Top of Information given

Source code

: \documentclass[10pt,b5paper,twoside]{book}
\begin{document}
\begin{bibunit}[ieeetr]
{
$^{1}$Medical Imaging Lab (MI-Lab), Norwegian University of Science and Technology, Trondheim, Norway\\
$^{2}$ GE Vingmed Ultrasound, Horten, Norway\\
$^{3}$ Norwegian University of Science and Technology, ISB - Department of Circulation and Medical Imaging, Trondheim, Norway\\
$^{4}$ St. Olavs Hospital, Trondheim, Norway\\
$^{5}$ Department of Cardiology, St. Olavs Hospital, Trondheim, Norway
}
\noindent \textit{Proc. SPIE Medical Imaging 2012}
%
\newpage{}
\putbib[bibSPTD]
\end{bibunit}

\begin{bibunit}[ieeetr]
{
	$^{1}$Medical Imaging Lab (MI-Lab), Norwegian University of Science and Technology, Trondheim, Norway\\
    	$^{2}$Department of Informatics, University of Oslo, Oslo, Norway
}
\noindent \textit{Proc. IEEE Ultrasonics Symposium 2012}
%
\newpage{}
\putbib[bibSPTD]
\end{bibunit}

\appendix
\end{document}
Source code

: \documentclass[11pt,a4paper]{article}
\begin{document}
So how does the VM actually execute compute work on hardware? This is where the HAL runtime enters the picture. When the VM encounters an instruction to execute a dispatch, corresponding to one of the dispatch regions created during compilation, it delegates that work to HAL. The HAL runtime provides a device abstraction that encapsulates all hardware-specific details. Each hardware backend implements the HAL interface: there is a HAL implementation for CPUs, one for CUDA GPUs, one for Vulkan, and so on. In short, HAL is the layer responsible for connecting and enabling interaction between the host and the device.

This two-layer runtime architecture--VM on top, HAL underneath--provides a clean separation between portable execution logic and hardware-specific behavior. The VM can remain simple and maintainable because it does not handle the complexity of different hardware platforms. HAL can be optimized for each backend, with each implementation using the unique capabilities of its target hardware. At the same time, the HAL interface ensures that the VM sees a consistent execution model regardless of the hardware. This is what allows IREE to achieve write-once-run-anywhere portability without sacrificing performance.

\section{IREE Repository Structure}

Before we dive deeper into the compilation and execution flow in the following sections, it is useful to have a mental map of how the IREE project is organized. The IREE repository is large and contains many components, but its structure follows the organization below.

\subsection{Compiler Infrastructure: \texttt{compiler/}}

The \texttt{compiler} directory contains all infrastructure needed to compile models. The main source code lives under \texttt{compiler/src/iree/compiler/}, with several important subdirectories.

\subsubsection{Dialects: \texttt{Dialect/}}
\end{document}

Bottom of Information given

What this task involves: All of the entries must be written out exactly as they stand.

Solution to this exercise:
Source code

: \documentclass[10pt,b5paper,twoside]{book}
\begin{document}
\begin{bibunit}[ieeetr]
{
$^{1}$Medical Imaging Lab (MI-Lab), Norwegian University of Science and Technology, Trondheim, Norway\\
$^{2}$ GE Vingmed Ultrasound, Horten, Norway\\
$^{3}$ Norwegian University of Science and Technology, ISB - Department of Circulation and Medical Imaging, Trondheim, Norway\\
$^{4}$ St. Olavs Hospital, Trondheim, Norway\\
$^{5}$ Department of Cardiology, St. Olavs Hospital, Trondheim, Norway
}
\noindent \textit{Proc. SPIE Medical Imaging 2012}
%
\newpage{}
\putbib[bibSPTD]
\end{bibunit}

\begin{bibunit}[ieeetr]
{
	$^{1}$Medical Imaging Lab (MI-Lab), Norwegian University of Science and Technology, Trondheim, Norway\\
    	$^{2}$Department of Informatics, University of Oslo, Oslo, Norway
}
\noindent \textit{Proc. IEEE Ultrasonics Symposium 2012}
%
\newpage{}
\putbib[bibSPTD]
\end{bibunit}

\appendix
\end{document}
Source code

: \documentclass[11pt,a4paper]{article}
\begin{document}
So how does the VM actually execute compute work on hardware? This is where the HAL runtime enters the picture. When the VM encounters an instruction to execute a dispatch, corresponding to one of the dispatch regions created during compilation, it delegates that work to HAL. The HAL runtime provides a device abstraction that encapsulates all hardware-specific details. Each hardware backend implements the HAL interface: there is a HAL implementation for CPUs, one for CUDA GPUs, one for Vulkan, and so on. In short, HAL is the layer responsible for connecting and enabling interaction between the host and the device.

This two-layer runtime architecture--VM on top, HAL underneath--provides a clean separation between portable execution logic and hardware-specific behavior. The VM can remain simple and maintainable because it does not handle the complexity of different hardware platforms. HAL can be optimized for each backend, with each implementation using the unique capabilities of its target hardware. At the same time, the HAL interface ensures that the VM sees a consistent execution model regardless of the hardware. This is what allows IREE to achieve write-once-run-anywhere portability without sacrificing performance.

\section{IREE Repository Structure}

Before we dive deeper into the compilation and execution flow in the following sections, it is useful to have a mental map of how the IREE project is organized. The IREE repository is large and contains many components, but its structure follows the organization below.

\subsection{Compiler Infrastructure: \texttt{compiler/}}

The \texttt{compiler} directory contains all infrastructure needed to compile models. The main source code lives under \texttt{compiler/src/iree/compiler/}, with several important subdirectories.

\subsubsection{Dialects: \texttt{Dialect/}}
\end{document}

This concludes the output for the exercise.